Berlin - Die Temperaturen fallen, es wird schon am späten Nachmittag dunkel, der Wind wird dann und wann zu einer steifen Brise und eine regenfeste Jacke wird zum liebsamen Begleiter. Der Herbst ist da. Und immer wenn in Berlin der Herbst kommt, gehen überall die Lichter an.

„Berlin leuchtet“ und das „Festival of Lights“ lassen die Stadt in bunten Illuminationen erstrahlen. „Licht verbindet“ – unter dem diesjährigen Motto werden zum zwölften Mal in Folge die Wahrzeichen der Stadt, sowie besondere alte und neue Gebäude in Lichtkunst getaucht.

„Berlin leuchtet“ lässt die Stadt schon seit 30.September in hellem Glanz erstrahlen, die Premiere vom „Festival of Lights“ fand am vergangenen Freitag am Fernsehturm statt. Unter dem Motto „Art & Nature“ projizieren hier Zehn verschiedene Licht- und Videokunstgruppen, in einer gut 20-minütigen Show ihre Projekte an Berlins höchstes Gebäude. Publikum und Zuschauer können im Internet die beste Illumination für den „Festival of Lights – Award“ küren.

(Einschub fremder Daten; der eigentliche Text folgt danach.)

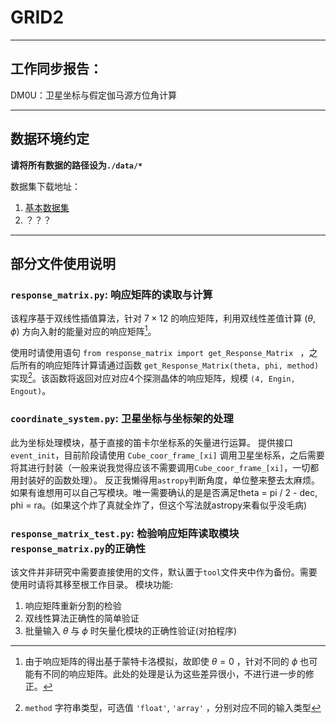 # GRID2
---

## 工作同步报告：
DM0U：卫星坐标与假定伽马源方位角计算 

---
## 数据环境约定

**请将所有数据的路径设为`./data/*`**

数据集下载地址：

1.  [基本数据集](https://cloud.tsinghua.edu.cn/d/44b1bd37ee444ecb84b6/)
2. ？？？



***

## 部分文件使用说明

### `response_matrix.py`:  响应矩阵的读取与计算

该程序基于双线性插值算法，针对 $7\times 12$ 的响应矩阵，利用双线性差值计算 $(\theta, \phi)$ 方向入射的能量对应的响应矩阵[^1]。

使用时请使用语句 `from response_matrix import get_Response_Matrix ` ，之后所有的响应矩阵计算请通过函数 `get_Response_Matrix(theta, phi, method)` 实现[^2]。该函数将返回对应对应4个探测晶体的响应矩阵，规模 `(4, Engin, Engout)`。


### `coordinate_system.py`: 卫星坐标与坐标架的处理
此为坐标处理模块，基于直接的笛卡尔坐标系的矢量进行运算。
提供接口 `event_init`，目前阶段请使用 `Cube_coor_frame_[xi]` 调用卫星坐标系，之后需要将其进行封装（一般来说我觉得应该不需要调用`Cube_coor_frame_[xi]`，一切都用封装好的函数处理）。
<todel>反正我懒得用`astropy`判断角度，单位整来整去太麻烦。如果有谁想用可以自己写模块。唯一需要确认的是是否满足theta = pi / 2 - dec, phi = ra。(如果这个炸了真就全炸了，但这个写法就astropy来看似乎没毛病)</todel>



### `response_matrix_test.py`:  检验响应矩阵读取模块`response_matrix.py`的正确性
该文件并非研究中需要直接使用的文件，默认置于`tool`文件夹中作为备份。需要使用时请将其移至根工作目录。
模块功能:
1. 响应矩阵重新分割的检验
2. 双线性算法正确性的简单验证
3. 批量输入 $\theta$ 与 $\phi$ 时矢量化模块的正确性验证(对拍程序) 






[^1]: 由于响应矩阵的得出基于蒙特卡洛模拟，故即使 $\theta=0$ ，针对不同的 $\phi$ 也可能有不同的响应矩阵。此处的处理是认为这些差异很小，不进行进一步的修正。
[^2]: `method` 字符串类型，可选值 `'float'`, `'array'` ，分别对应不同的输入类型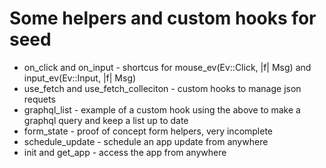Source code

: # Some helpers and custom hooks for seed

* on_click and on_input - shortcus for mouse_ev(Ev::Click, |f| Msg) and  input_ev(Ev::Input, |f| Msg) 
* use_fetch and use_fetch_colleciton - custom hooks to manage json requets
* graphql_list - example of a custom hook using the above to make a graphql query and keep a list up to date
* form_state - proof of concept form helpers, very incomplete
* schedule_update - schedule an app update from anywhere
* init and get_app - access the app from anywhere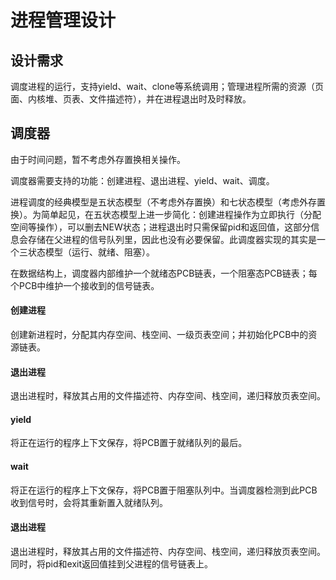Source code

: # 进程管理设计

## 设计需求
调度进程的运行，支持yield、wait、clone等系统调用；管理进程所需的资源（页面、内核堆、页表、文件描述符），并在进程退出时及时释放。

## 调度器

由于时间问题，暂不考虑外存置换相关操作。

调度器需要支持的功能：创建进程、退出进程、yield、wait、调度。

进程调度的经典模型是五状态模型（不考虑外存置换）和七状态模型（考虑外存置换）。为简单起见，在五状态模型上进一步简化：创建进程操作为立即执行（分配空间等操作），可以删去NEW状态；进程退出时只需保留pid和返回值，这部分信息会存储在父进程的信号队列里，因此也没有必要保留。此调度器实现的其实是一个三状态模型（运行、就绪、阻塞）。

在数据结构上，调度器内部维护一个就绪态PCB链表，一个阻塞态PCB链表；每个PCB中维护一个接收到的信号链表。

#### 创建进程

创建新进程时，分配其内存空间、栈空间、一级页表空间；并初始化PCB中的资源链表。

#### 退出进程

退出进程时，释放其占用的文件描述符、内存空间、栈空间，递归释放页表空间。

#### yield

将正在运行的程序上下文保存，将PCB置于就绪队列的最后。

#### wait

将正在运行的程序上下文保存，将PCB置于阻塞队列中。当调度器检测到此PCB收到信号时，会将其重新置入就绪队列。

#### 退出进程

退出进程时，释放其占用的文件描述符、内存空间、栈空间，递归释放页表空间。同时，将pid和exit返回值挂到父进程的信号链表上。
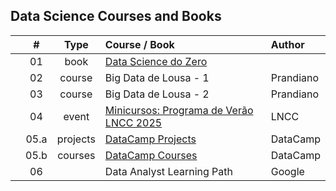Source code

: ## Data Science Courses and Books

|  | # | Type | Course / Book | Author |
|:---:|:---:|:---:|:---|:---|
|  | 01 | book | [Data Science do Zero](https://github.com/cintia-shinoda/ds/tree/main/01-DS-do-Zero) |  |
|  | 02 | course | Big Data de Lousa - 1 | Prandiano |
|  | 03 | course | Big Data de Lousa - 2 | Prandiano |
|  | 04 | event | [Minicursos: Programa de Verão LNCC 2025](https://github.com/cintia-shinoda/ds/tree/main/02-LNCC-Programa-Verao-2025) | LNCC |
|  | 05.a | projects | [DataCamp Projects](https://github.com/cintia-shinoda/ds/tree/main/03-DataCamp-Courses-%26-Projects/Projects) | DataCamp |
|  | 05.b | courses | [DataCamp Courses](https://github.com/cintia-shinoda/ds/tree/main/03-DataCamp-Courses-%26-Projects/Courses) | DataCamp |
|  | 06 |  | Data Analyst Learning Path | Google |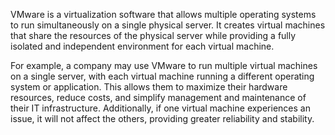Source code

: VMware is a virtualization software that allows multiple operating systems to run simultaneously on a single physical server. It creates virtual machines that share the resources of the physical server while providing a fully isolated and independent environment for each virtual machine.

For example, a company may use VMware to run multiple virtual machines on a single server, with each virtual machine running a different operating system or application. This allows them to maximize their hardware resources, reduce costs, and simplify management and maintenance of their IT infrastructure. Additionally, if one virtual machine experiences an issue, it will not affect the others, providing greater reliability and stability.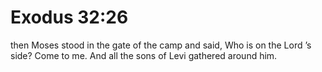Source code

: # Exodus 32:26

then Moses stood in the gate of the camp and said, Who is on the Lord ’s side? Come to me. And all the sons of Levi gathered around him.
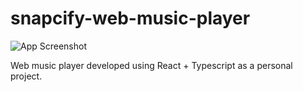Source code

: # snapcify-web-music-player

![App Screenshot](https://i.postimg.cc/43p3xBxR/snapcify.png)

Web music player developed using React + Typescript as a personal project.
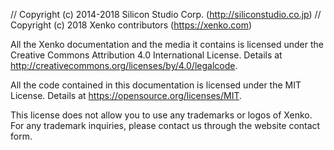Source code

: // Copyright (c) 2014-2018 Silicon Studio Corp. (http://siliconstudio.co.jp)
// Copyright (c) 2018 Xenko contributors (https://xenko.com)

All the Xenko documentation and the media it contains is licensed under the 
Creative Commons Attribution 4.0 International License. 
Details at http://creativecommons.org/licenses/by/4.0/legalcode.

All the code contained in this documentation is licensed under the MIT License.
Details at https://opensource.org/licenses/MIT.

This license does not allow you to use any trademarks or logos of Xenko.
For any trademark inquiries, please contact us through the website contact form.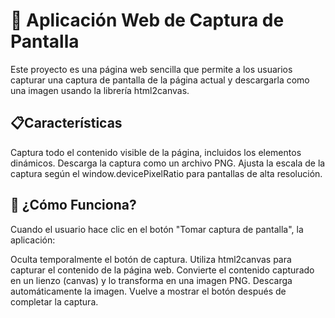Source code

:  # 📸 Aplicación Web de Captura de Pantalla
Este proyecto es una página web sencilla que permite a los usuarios capturar una captura de pantalla de la página actual y descargarla como una imagen usando la librería html2canvas.

 ## 📋Características
Captura todo el contenido visible de la página, incluidos los elementos dinámicos.
Descarga la captura como un archivo PNG.
Ajusta la escala de la captura según el window.devicePixelRatio para pantallas de alta resolución.

## 🚀 ¿Cómo Funciona?
Cuando el usuario hace clic en el botón "Tomar captura de pantalla", la aplicación:

Oculta temporalmente el botón de captura.
Utiliza html2canvas para capturar el contenido de la página web.
Convierte el contenido capturado en un lienzo (canvas) y lo transforma en una imagen PNG.
Descarga automáticamente la imagen.
Vuelve a mostrar el botón después de completar la captura.
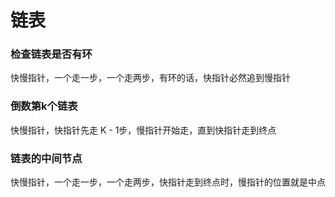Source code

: # 链表

### 检查链表是否有环

快慢指针，一个走一步，一个走两步，有环的话，快指针必然追到慢指针



### 倒数第k个链表

快慢指针，快指针先走 K - 1步，慢指针开始走，直到快指针走到终点



### 链表的中间节点

快慢指针，一个走一步，一个走两步，快指针走到终点时，慢指针的位置就是中点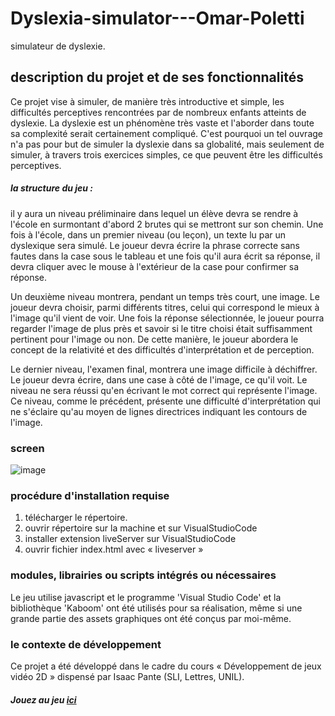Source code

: # Dyslexia-simulator---Omar-Poletti
simulateur de dyslexie. 

## description du projet et de ses fonctionnalités

Ce projet vise à simuler, de manière très introductive et simple, les difficultés perceptives rencontrées par de nombreux enfants atteints de dyslexie. La dyslexie est un phénomène très vaste et l'aborder dans toute sa complexité serait certainement compliqué. C'est pourquoi un tel ouvrage n'a pas pour but de simuler la dyslexie dans sa globalité, mais seulement de simuler, à travers trois exercices simples, ce que peuvent être les difficultés perceptives. 

##### la structure du jeu : 
il y aura un niveau préliminaire dans lequel un élève devra se rendre à l'école en surmontant d'abord 2 brutes qui se mettront sur son chemin. 
Une fois à l'école, dans un premier niveau (ou leçon), un texte lu par un dyslexique sera simulé.  Le joueur devra écrire la phrase correcte sans fautes dans la case sous le tableau et une fois qu'il aura écrit sa réponse, il devra cliquer avec le mouse à l'extérieur de la case pour confirmer sa réponse. 

Un deuxième niveau montrera, pendant un temps très court, une image. Le joueur devra choisir, parmi différents titres, celui qui correspond le mieux à l'image qu'il vient de voir. Une fois la réponse sélectionnée, le joueur pourra regarder l'image de plus près et savoir si le titre choisi était suffisamment pertinent pour l'image ou non. De cette manière, le joueur abordera le concept de la relativité et des difficultés d'interprétation et de perception.

Le dernier niveau, l'examen final, montrera une image difficile à déchiffrer. Le joueur devra écrire, dans une case à côté de l'image, ce qu'il voit. Le niveau ne sera réussi qu'en écrivant le mot correct qui représente l'image.  Ce niveau, comme le précédent, présente une difficulté d'interprétation qui ne s'éclaire qu'au moyen de lignes directrices indiquant les contours de l'image. 


### screen
![image](https://user-images.githubusercontent.com/105658013/183978733-48861841-f179-4ffb-92dc-bc8a11e6c318.png)

### procédure d'installation requise
1) télécharger le répertoire. 
2) ouvrir répertoire sur la machine et sur VisualStudioCode
3) installer extension liveServer sur VisualStudioCode
4) ouvrir fichier index.html avec « liveserver »


### modules, librairies ou scripts intégrés ou nécessaires 
Le jeu utilise javascript et le programme 'Visual Studio Code' et la bibliothèque 'Kaboom' ont été utilisés pour sa réalisation, même si une grande partie des assets graphiques ont été conçus par moi-même. 

### le contexte de développement
Ce projet a été développé dans le cadre du cours « Développement de jeux vidéo 2D » dispensé par Isaac Pante (SLI, Lettres, UNIL).



##### Jouez au jeu [ici](https://kawaraccoon.github.io/Dyslexia-simulator---Omar-Poletti/dislessia%202/)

Für eine kleine Inspiration, wie man seinen Abendspaziergang durch das schöne Berliner Lichtermeer am besten planen kann, haben wir uns ein paar Gedanken gemacht, unsere Route für Lightseeing-Tour":

Berliner Dom

An einem der wohl beliebtesten Illuminationen der letzten Jahre und dieses Jahr bei „Berlin leuchtet“ im Programm, kann man gut starten. Mehrere Künstler tauchen die Fassade des 75 Meter hohen Gebäudes mit wechselnder Lichtkunst in eine „Symbiose aus Fotografie und Grafikretusche“. Gleich um die Ecke liegt unsere nächste Station, Berlins höchstes Gebäude…

Alexanderplatz
Auf der Seite vom Neptunbrunnen hat man die beste Sicht auf den Fernsehturm, der dieses Jahr Leinwand für den zweiten „Festival of Lights Award“ ist. Bei musikalischer Untermalung kann man sich hier die jeweils einminütigen Shows der verschiedenen Künstlergruppen anschauen und dabei vielleicht noch eine kleine Stärkung zu sich nehmen, bevor es weiter in Richtung des Alten Stadthauses geht.

Altes Stadthaus
Der Berliner Modedesigner Guido Maria Kretschmer hat das Alte Stadthaus in der Klosterstraße 47, dass erstmalig beim „Festival of Lights“ dabei ist, mit Hilfe von Lichtkunst neu eingekleidet. Individuell und aufregend sind die modischen Arbeiten in jedem Fall eine Bereicherung für das Lichtfest. Am ebenfalls ausgeleuchteten Nikolaiviertel und der in Videokunst gehüllten Nikolaikirche vorbei, geht es dann zum Gendarmenmarkt.

Gendarmenmarkt
Wohl einer der schönsten Plätze in Berlin bietet gleich drei wunderbare Motive. Auch in diesem Jahr mit Musik verbunden lässt „Berlin leuchtet“ das Konzerthaus mit verschiedenen Themen, wie zum Beispiel „Wasser“ oder „Liebe“ illuminieren und versetzt den gesamten Platz damit in verschiedene Stimmungen. In passenden Farben angestrahlt stehen sowohl der Französische als auch der Deutsche Dom dem Konzerthaus dabei Spalier.

Potsdamer Platz
Zum Abschluss kann man hier auf der alten Potsdamer Straße seine Eindrücke sacken lassen und die „Indian Summer Allee“ genießen. Die Bäume rechts und links der Straße sind in Anlehnung an den nordamerikanischen Indian Summer, von „Berlin leuchtet“ in warmen Farben angestrahlt. Zum krönenden Abschluss kann die kleine Strecke zum Piano-See an der Staatsbibliothek weitergeschlendert werden. Hier treiben wieder Hunderte beleuchtete Papierschiffchen über den See.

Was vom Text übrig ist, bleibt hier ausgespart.